[WHAT YOU HAVE TO DO] Below is a listing. Gather each line of it that contains "packages".

-----

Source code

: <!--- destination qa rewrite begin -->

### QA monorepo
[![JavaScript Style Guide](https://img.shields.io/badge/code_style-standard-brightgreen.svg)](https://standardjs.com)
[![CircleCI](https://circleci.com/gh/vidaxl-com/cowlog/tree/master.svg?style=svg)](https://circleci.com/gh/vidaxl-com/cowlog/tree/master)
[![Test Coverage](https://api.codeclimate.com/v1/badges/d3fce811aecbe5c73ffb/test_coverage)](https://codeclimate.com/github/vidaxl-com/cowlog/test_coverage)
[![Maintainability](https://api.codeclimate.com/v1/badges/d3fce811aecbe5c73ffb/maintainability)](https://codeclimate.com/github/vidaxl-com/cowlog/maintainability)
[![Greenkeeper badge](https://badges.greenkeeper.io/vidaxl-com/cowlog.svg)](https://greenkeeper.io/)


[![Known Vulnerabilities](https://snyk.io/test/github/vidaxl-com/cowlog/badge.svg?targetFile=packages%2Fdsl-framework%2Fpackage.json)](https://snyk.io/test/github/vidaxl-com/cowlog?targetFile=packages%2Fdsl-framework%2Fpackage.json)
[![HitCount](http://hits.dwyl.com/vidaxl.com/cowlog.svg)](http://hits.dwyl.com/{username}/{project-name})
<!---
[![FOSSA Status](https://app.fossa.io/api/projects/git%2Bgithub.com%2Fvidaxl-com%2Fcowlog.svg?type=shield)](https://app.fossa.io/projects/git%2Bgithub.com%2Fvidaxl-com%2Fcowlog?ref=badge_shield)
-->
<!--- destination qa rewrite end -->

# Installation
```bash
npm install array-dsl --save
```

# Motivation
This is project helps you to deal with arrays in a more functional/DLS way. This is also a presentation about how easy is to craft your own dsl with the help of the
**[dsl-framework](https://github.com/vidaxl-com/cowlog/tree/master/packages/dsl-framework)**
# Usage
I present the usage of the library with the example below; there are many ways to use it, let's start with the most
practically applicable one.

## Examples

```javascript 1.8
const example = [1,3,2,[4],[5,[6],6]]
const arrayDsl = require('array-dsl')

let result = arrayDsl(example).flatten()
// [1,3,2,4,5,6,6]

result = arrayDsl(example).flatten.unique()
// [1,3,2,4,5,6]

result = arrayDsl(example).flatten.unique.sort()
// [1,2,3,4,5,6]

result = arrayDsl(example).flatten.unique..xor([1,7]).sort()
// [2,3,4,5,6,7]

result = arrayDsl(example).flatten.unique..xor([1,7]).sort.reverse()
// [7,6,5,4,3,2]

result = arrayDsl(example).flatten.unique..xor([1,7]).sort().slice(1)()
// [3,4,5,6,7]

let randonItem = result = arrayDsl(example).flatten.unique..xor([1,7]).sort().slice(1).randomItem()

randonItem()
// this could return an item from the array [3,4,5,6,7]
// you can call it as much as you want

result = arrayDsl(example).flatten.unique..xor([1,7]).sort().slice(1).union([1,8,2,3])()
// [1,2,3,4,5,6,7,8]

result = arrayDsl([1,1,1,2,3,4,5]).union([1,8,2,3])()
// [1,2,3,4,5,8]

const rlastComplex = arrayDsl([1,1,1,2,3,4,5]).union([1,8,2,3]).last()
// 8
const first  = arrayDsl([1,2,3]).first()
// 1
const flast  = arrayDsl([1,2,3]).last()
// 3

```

-----

[RESULT]
[![Known Vulnerabilities](https://snyk.io/test/github/vidaxl-com/cowlog/badge.svg?targetFile=packages%2Fdsl-framework%2Fpackage.json)](https://snyk.io/test/github/vidaxl-com/cowlog?targetFile=packages%2Fdsl-framework%2Fpackage.json)
**[dsl-framework](https://github.com/vidaxl-com/cowlog/tree/master/packages/dsl-framework)**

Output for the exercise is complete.